Figura 1. Crédito da imagem: Melikamp / CC BY-SA.


Estenda infinitamente – no que segue, essa será a propriedade definidora a ter em mente. Considere a seguir um diálogo representativo entre um evolucionista (chame-o de Evolver) e um proponente do design inteligente (chame-o de Designer) sobre um aspecto da origem da vida: a formação prebiótica de proteínas.

Designer: A formação de proteínas a partir de aminoácidos não pode ocorrer em um ambiente prebiótico aquoso. A hidrólise vai atacar as ligações peptídicas – 

Evolver: Desculpe-me por interromper, mas não é assim que as proteínas se formam.

Designer: No modelo Oparin-Haldane – 

Evolver: Você quer dizer o espantalho Oparin-Haldane?

Designer: Mas seu “caldo orgânico fino em uma atmosfera redutora” foi o cenário prebiótico principal durante grande parte do século XX.

Evolver: Olá, estamos em 2020. O campo mudou. Existem proteínas, então usar um modelo de sopa pré-biótica para sua origem, quando já sabemos que não funciona, não pode estar certo. Você precisa abordar a via prebiótica real que ocorreu, não alguma hipótese antiga e errônea.

Designer: Tudo bem, qual é a verdadeira via prebiótica para as proteínas?

Evolver: Estamos trabalhando nisso. O ônibus da turnê está saindo, tente acompanhar.

Ok, então o que está acontecendo aqui?

Poderíamos continuar esse diálogo indefinidamente, com o Designer criticando como impraticável, ou falsa, todas as hipóteses de origens de proteínas prebióticas apresentadas pelo Evolver – e ainda assim o Evolver permanece ali, imperturbável, bocejando e verificando as mensagens em seu iPhone.

E isso porque o Evolver não está comprometido com a suficiência causal, ou verdade, de nenhuma hipótese científica específica sobre a origem das proteínas. Em vez disso, ele está empenhado em encontrar uma resposta de uma determinada forma filosófica – ou seja, que o caminho, seja o que for, ocorreu por meio de um processo físico não direcionado. Esse caminho ainda desconhecido, uma vez que seja descoberto e funcione, marcará o alcance do ponto final que define o sucesso na dimensão da origem das proteínas da pesquisa em abiogênese.

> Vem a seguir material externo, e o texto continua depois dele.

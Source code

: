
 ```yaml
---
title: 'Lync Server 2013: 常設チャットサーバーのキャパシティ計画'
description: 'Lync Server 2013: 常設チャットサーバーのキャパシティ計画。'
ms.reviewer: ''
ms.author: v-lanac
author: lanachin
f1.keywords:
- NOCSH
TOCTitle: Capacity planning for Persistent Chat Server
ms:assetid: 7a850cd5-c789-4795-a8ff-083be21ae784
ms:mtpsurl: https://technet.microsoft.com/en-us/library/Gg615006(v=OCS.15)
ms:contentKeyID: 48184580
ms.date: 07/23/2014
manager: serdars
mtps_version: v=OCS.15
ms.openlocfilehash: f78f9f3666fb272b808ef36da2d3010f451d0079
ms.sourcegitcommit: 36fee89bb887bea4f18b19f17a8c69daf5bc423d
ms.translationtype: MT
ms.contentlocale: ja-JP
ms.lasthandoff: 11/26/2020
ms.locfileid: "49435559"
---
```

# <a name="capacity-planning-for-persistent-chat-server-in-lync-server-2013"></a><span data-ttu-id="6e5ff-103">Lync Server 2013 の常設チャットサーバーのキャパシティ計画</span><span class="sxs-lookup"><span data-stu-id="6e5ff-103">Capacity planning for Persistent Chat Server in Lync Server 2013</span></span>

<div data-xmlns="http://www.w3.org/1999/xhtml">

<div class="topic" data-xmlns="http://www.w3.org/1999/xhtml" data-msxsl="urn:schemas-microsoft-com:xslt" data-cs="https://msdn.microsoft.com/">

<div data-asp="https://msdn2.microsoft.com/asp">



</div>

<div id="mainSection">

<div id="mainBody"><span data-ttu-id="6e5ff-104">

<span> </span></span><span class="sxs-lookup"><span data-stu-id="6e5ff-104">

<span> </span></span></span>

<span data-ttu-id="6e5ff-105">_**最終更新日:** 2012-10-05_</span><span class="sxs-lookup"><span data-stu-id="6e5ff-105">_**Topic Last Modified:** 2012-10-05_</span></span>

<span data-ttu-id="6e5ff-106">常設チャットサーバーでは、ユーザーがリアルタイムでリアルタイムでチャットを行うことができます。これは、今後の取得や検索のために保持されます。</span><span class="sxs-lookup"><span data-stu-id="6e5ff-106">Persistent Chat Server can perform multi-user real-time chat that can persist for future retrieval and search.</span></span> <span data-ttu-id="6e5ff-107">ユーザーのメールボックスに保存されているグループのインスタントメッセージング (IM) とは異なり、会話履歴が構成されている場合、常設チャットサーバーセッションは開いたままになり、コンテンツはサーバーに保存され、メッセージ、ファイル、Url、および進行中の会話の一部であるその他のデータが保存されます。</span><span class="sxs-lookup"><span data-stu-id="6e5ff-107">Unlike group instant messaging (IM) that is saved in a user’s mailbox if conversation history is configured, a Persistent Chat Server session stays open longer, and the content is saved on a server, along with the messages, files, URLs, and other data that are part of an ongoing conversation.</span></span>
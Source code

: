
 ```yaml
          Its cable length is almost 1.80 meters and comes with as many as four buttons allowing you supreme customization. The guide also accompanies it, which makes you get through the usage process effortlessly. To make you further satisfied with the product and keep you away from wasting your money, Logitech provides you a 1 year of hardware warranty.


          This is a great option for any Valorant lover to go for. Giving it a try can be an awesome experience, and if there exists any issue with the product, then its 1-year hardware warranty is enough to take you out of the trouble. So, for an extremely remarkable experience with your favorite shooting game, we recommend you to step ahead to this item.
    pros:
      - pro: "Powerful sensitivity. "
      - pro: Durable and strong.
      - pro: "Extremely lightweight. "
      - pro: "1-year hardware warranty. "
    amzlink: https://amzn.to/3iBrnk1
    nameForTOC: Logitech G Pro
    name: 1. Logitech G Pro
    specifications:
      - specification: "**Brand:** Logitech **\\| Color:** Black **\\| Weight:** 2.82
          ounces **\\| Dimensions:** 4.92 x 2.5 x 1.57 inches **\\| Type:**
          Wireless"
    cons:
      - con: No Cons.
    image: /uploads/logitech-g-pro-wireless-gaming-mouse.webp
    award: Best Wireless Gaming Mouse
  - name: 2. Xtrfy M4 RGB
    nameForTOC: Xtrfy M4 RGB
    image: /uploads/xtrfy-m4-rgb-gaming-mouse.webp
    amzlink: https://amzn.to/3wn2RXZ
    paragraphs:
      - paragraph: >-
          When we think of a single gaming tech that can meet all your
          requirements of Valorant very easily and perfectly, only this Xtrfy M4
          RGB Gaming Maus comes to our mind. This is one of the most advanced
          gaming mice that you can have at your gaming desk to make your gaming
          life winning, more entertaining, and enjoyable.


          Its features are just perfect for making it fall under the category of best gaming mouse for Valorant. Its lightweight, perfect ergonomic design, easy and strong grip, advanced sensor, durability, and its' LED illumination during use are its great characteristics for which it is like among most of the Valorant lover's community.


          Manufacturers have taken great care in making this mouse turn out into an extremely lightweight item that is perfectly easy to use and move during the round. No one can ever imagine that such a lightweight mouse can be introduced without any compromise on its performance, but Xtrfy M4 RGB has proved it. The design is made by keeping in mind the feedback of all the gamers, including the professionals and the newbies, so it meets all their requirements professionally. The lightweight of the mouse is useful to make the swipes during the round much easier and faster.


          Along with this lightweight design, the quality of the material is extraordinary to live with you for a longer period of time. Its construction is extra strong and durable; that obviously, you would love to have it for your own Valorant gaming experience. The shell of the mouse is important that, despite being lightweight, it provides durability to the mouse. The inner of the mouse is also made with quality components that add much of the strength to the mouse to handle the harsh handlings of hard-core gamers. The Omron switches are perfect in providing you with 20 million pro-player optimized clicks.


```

Até então? Continue procurando.

Se dissecarmos o raciocínio do Evolver, portanto, e colocarmos suas peças na bancada do laboratório, elas se parecerão com isto:

  1. Existem proteínas.
  2. Assim, também existe algum caminho natural da química para as proteínas.
  3. A tarefa da ciência é encontrar (2), a fim de explicar (1).
  4. Até que essa tarefa seja concluída, a pesquisa sobre abiogênese continua.

O que essas proposições, (1) a (4), significam para o Designer? 

Preso como um rato filosófico

Em suas discussões com o Evolver sobre a origem das proteínas (ou qualquer objeto ou sistema biológico, nesse caso), o Designer ficará preso para sempre dentro da Parábola Naturalística.

O designer está condenado à frustração perpétua, do pior tipo – absoluta impossibilidade. Nada do que ele possa dizer ao Evolver, desde que o Evolver siga consistentemente sua premissa de definição de parábola, fará a mínima diferença. Sísifo entenderia.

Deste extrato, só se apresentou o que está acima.